Exercise brief: Using the data below, repeat all of it precisely.

Provided material:
'''

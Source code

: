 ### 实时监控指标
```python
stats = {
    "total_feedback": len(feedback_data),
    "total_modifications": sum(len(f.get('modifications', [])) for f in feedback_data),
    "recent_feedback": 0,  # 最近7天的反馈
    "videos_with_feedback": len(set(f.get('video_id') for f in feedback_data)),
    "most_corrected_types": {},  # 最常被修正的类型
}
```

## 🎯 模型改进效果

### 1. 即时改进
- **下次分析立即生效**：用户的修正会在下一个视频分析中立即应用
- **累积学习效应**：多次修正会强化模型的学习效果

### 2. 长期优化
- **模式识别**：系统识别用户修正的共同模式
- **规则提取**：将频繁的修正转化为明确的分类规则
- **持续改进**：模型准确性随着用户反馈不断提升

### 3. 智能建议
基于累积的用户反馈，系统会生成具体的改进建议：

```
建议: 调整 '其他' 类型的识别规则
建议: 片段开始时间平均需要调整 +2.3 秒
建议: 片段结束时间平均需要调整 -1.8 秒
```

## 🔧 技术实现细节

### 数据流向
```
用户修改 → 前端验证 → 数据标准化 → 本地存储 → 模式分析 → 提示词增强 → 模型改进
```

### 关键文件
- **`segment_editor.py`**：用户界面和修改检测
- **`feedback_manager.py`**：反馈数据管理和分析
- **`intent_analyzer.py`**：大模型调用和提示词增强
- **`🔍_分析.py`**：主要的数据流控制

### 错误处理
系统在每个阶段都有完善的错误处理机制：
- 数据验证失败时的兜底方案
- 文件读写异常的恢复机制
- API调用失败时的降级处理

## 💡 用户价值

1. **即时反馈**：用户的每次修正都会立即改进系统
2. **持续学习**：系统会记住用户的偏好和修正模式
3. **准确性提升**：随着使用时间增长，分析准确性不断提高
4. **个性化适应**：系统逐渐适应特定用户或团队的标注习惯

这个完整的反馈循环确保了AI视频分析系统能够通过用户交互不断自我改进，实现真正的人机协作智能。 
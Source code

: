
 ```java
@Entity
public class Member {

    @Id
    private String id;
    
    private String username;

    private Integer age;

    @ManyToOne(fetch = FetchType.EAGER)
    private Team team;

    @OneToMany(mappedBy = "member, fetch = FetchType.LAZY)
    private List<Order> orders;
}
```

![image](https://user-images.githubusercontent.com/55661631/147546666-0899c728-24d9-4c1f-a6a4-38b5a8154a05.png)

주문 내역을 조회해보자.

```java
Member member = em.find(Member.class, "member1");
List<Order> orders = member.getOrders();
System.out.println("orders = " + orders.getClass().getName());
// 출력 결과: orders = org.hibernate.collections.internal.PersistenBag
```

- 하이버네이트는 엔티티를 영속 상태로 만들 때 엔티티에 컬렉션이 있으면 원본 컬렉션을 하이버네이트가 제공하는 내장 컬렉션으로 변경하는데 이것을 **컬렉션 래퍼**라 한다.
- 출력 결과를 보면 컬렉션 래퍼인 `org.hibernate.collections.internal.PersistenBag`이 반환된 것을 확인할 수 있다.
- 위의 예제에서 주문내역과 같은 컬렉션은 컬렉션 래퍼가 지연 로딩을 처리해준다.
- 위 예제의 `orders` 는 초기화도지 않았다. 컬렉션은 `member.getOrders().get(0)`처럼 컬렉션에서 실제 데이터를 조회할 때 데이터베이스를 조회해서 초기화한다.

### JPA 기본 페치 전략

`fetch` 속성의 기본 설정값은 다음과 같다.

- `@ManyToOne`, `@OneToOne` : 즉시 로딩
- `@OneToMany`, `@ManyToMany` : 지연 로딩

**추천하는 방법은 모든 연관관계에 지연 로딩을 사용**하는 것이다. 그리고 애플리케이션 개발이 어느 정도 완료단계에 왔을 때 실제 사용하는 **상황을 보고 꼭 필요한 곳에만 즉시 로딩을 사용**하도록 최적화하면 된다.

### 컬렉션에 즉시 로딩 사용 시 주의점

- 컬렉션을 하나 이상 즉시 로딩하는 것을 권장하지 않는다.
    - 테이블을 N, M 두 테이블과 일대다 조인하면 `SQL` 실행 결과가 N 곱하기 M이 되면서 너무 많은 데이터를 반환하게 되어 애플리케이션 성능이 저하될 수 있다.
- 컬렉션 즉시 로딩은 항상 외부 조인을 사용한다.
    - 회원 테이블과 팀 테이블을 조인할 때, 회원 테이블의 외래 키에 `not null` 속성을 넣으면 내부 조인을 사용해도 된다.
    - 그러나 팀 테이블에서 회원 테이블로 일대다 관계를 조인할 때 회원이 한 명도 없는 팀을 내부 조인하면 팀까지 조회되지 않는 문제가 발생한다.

'''

Reply:
Source code

: ### 实时监控指标
```python
stats = {
    "total_feedback": len(feedback_data),
    "total_modifications": sum(len(f.get('modifications', [])) for f in feedback_data),
    "recent_feedback": 0,  # 最近7天的反馈
    "videos_with_feedback": len(set(f.get('video_id') for f in feedback_data)),
    "most_corrected_types": {},  # 最常被修正的类型
}
```

## 🎯 模型改进效果

### 1. 即时改进
- **下次分析立即生效**：用户的修正会在下一个视频分析中立即应用
- **累积学习效应**：多次修正会强化模型的学习效果

### 2. 长期优化
- **模式识别**：系统识别用户修正的共同模式
- **规则提取**：将频繁的修正转化为明确的分类规则
- **持续改进**：模型准确性随着用户反馈不断提升

### 3. 智能建议
基于累积的用户反馈，系统会生成具体的改进建议：

```
建议: 调整 '其他' 类型的识别规则
建议: 片段开始时间平均需要调整 +2.3 秒
建议: 片段结束时间平均需要调整 -1.8 秒
```

## 🔧 技术实现细节

### 数据流向
```
用户修改 → 前端验证 → 数据标准化 → 本地存储 → 模式分析 → 提示词增强 → 模型改进
```

### 关键文件
- **`segment_editor.py`**：用户界面和修改检测
- **`feedback_manager.py`**：反馈数据管理和分析
- **`intent_analyzer.py`**：大模型调用和提示词增强
- **`🔍_分析.py`**：主要的数据流控制

### 错误处理
系统在每个阶段都有完善的错误处理机制：
- 数据验证失败时的兜底方案
- 文件读写异常的恢复机制
- API调用失败时的降级处理

## 💡 用户价值

1. **即时反馈**：用户的每次修正都会立即改进系统
2. **持续学习**：系统会记住用户的偏好和修正模式
3. **准确性提升**：随着使用时间增长，分析准确性不断提高
4. **个性化适应**：系统逐渐适应特定用户或团队的标注习惯

这个完整的反馈循环确保了AI视频分析系统能够通过用户交互不断自我改进，实现真正的人机协作智能。 
Source code

:
 ```java
@Entity
public class Member {

    @Id
    private String id;
    
    private String username;

    private Integer age;

    @ManyToOne(fetch = FetchType.EAGER)
    private Team team;

    @OneToMany(mappedBy = "member, fetch = FetchType.LAZY)
    private List<Order> orders;
}
```

![image](https://user-images.githubusercontent.com/55661631/147546666-0899c728-24d9-4c1f-a6a4-38b5a8154a05.png)

주문 내역을 조회해보자.

```java
Member member = em.find(Member.class, "member1");
List<Order> orders = member.getOrders();
System.out.println("orders = " + orders.getClass().getName());
// 출력 결과: orders = org.hibernate.collections.internal.PersistenBag
```

- 하이버네이트는 엔티티를 영속 상태로 만들 때 엔티티에 컬렉션이 있으면 원본 컬렉션을 하이버네이트가 제공하는 내장 컬렉션으로 변경하는데 이것을 **컬렉션 래퍼**라 한다.
- 출력 결과를 보면 컬렉션 래퍼인 `org.hibernate.collections.internal.PersistenBag`이 반환된 것을 확인할 수 있다.
- 위의 예제에서 주문내역과 같은 컬렉션은 컬렉션 래퍼가 지연 로딩을 처리해준다.
- 위 예제의 `orders` 는 초기화도지 않았다. 컬렉션은 `member.getOrders().get(0)`처럼 컬렉션에서 실제 데이터를 조회할 때 데이터베이스를 조회해서 초기화한다.

### JPA 기본 페치 전략

`fetch` 속성의 기본 설정값은 다음과 같다.

- `@ManyToOne`, `@OneToOne` : 즉시 로딩
- `@OneToMany`, `@ManyToMany` : 지연 로딩

**추천하는 방법은 모든 연관관계에 지연 로딩을 사용**하는 것이다. 그리고 애플리케이션 개발이 어느 정도 완료단계에 왔을 때 실제 사용하는 **상황을 보고 꼭 필요한 곳에만 즉시 로딩을 사용**하도록 최적화하면 된다.

### 컬렉션에 즉시 로딩 사용 시 주의점

- 컬렉션을 하나 이상 즉시 로딩하는 것을 권장하지 않는다.
    - 테이블을 N, M 두 테이블과 일대다 조인하면 `SQL` 실행 결과가 N 곱하기 M이 되면서 너무 많은 데이터를 반환하게 되어 애플리케이션 성능이 저하될 수 있다.
- 컬렉션 즉시 로딩은 항상 외부 조인을 사용한다.
    - 회원 테이블과 팀 테이블을 조인할 때, 회원 테이블의 외래 키에 `not null` 속성을 넣으면 내부 조인을 사용해도 된다.
    - 그러나 팀 테이블에서 회원 테이블로 일대다 관계를 조인할 때 회원이 한 명도 없는 팀을 내부 조인하면 팀까지 조회되지 않는 문제가 발생한다.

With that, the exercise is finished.